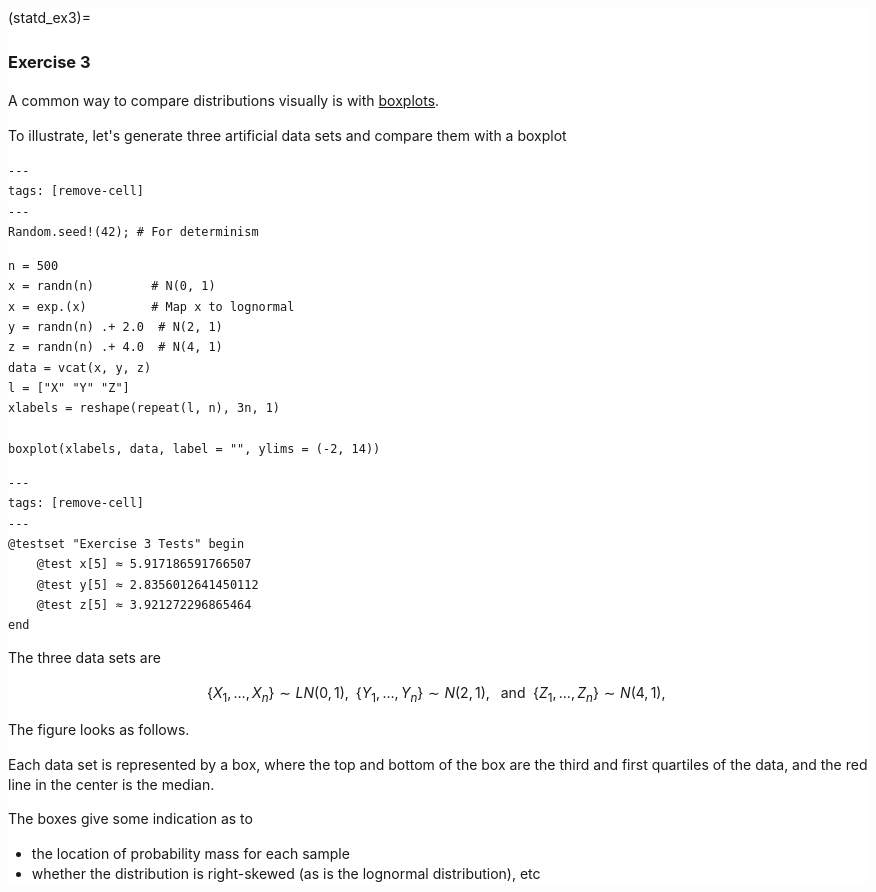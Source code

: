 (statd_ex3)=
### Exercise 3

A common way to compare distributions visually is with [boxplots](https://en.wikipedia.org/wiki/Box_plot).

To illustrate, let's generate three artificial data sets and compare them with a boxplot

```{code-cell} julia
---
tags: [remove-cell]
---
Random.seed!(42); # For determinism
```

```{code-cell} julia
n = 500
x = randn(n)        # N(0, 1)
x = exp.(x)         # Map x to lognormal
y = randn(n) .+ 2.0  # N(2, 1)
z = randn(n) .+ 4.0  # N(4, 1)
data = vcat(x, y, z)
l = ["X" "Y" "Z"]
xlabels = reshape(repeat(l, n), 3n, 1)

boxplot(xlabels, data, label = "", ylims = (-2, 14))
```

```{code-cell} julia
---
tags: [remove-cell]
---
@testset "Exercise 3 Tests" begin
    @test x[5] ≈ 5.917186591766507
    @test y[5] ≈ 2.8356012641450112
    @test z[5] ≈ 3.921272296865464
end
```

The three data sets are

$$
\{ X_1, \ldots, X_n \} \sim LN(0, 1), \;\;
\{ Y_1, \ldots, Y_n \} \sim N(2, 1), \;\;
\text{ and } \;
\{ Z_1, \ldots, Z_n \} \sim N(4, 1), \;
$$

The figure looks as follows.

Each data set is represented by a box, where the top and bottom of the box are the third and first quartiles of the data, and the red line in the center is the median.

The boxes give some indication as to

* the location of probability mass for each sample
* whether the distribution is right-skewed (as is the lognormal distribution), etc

...

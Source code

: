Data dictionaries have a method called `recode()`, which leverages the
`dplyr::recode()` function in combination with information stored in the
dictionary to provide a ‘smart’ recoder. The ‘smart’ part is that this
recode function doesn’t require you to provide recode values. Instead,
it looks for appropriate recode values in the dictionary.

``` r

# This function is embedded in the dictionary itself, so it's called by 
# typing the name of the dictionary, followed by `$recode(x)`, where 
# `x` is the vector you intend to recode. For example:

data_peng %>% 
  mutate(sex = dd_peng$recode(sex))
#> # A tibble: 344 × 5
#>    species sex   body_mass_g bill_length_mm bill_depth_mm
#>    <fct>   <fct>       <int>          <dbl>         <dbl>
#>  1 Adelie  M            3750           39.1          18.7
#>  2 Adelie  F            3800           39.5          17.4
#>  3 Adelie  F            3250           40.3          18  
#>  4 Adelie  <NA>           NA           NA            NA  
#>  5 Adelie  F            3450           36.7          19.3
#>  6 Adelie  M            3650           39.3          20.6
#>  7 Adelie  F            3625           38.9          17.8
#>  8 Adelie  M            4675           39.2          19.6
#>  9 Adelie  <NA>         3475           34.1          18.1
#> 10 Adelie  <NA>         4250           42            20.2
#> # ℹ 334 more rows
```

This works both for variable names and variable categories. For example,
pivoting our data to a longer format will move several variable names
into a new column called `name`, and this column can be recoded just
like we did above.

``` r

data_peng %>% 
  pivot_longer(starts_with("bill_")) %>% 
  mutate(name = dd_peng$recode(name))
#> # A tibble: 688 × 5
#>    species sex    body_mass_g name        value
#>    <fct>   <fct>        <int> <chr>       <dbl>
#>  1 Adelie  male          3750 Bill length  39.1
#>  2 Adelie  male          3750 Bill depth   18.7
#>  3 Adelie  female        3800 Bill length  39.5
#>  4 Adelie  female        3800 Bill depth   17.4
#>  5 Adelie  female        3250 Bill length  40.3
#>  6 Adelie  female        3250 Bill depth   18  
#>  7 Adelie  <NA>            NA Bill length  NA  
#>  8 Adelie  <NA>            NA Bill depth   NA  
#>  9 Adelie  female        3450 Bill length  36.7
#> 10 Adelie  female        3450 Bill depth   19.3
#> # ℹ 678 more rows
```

* * *

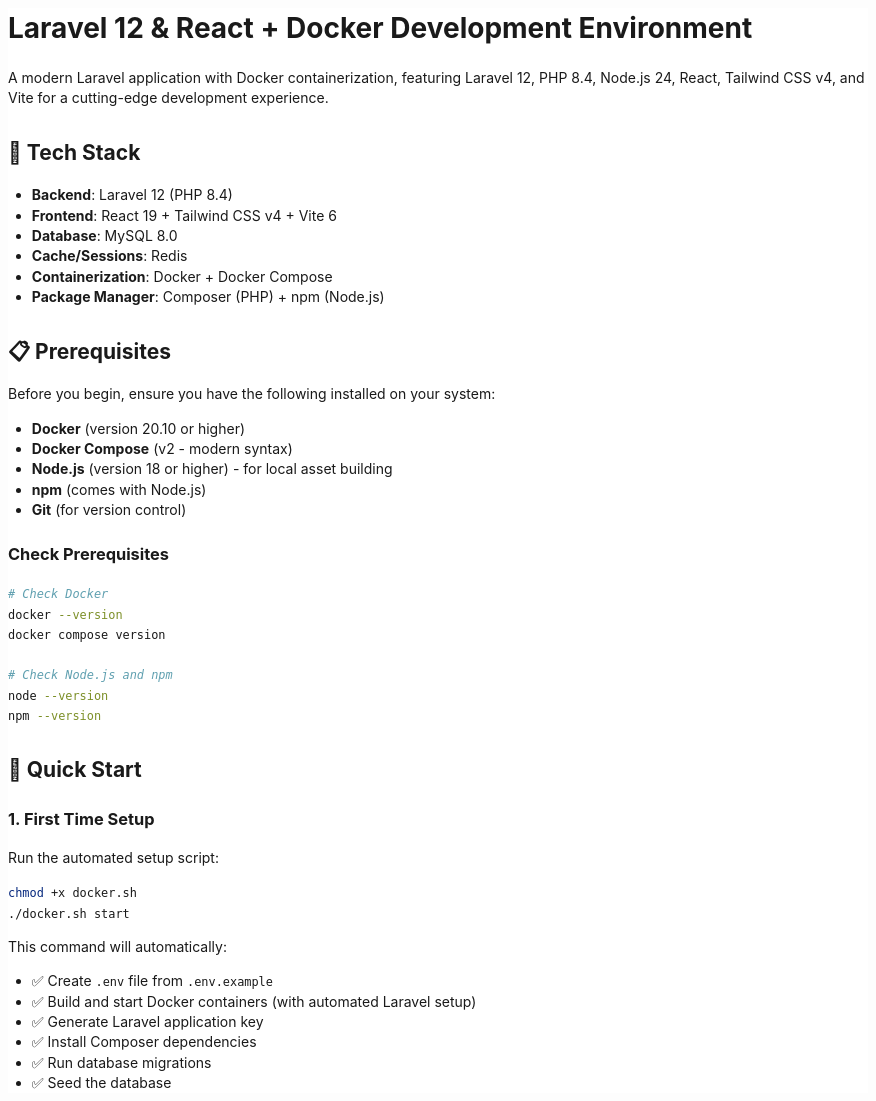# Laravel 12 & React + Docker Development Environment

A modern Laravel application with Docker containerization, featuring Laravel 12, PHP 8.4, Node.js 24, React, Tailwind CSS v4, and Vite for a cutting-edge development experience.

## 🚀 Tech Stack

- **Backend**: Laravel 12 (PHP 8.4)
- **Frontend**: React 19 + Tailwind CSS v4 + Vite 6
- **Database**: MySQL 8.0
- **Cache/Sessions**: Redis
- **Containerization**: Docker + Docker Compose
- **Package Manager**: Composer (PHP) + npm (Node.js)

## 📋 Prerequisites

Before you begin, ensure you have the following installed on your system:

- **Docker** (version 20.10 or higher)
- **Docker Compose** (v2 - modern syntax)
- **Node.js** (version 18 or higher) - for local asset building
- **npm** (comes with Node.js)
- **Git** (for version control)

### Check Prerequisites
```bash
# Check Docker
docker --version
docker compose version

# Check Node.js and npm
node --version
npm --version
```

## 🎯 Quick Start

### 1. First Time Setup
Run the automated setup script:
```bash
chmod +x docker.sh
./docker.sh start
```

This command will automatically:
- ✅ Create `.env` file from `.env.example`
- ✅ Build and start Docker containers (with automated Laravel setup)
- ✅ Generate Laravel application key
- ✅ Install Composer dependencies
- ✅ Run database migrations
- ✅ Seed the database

* What is being asked
Every line of the listing above that includes "dictionary" should be copied out.

* Problem solution
dictionary to provide a ‘smart’ recoder. The ‘smart’ part is that this
it looks for appropriate recode values in the dictionary.
# This function is embedded in the dictionary itself, so it's called by 
# typing the name of the dictionary, followed by `$recode(x)`, where 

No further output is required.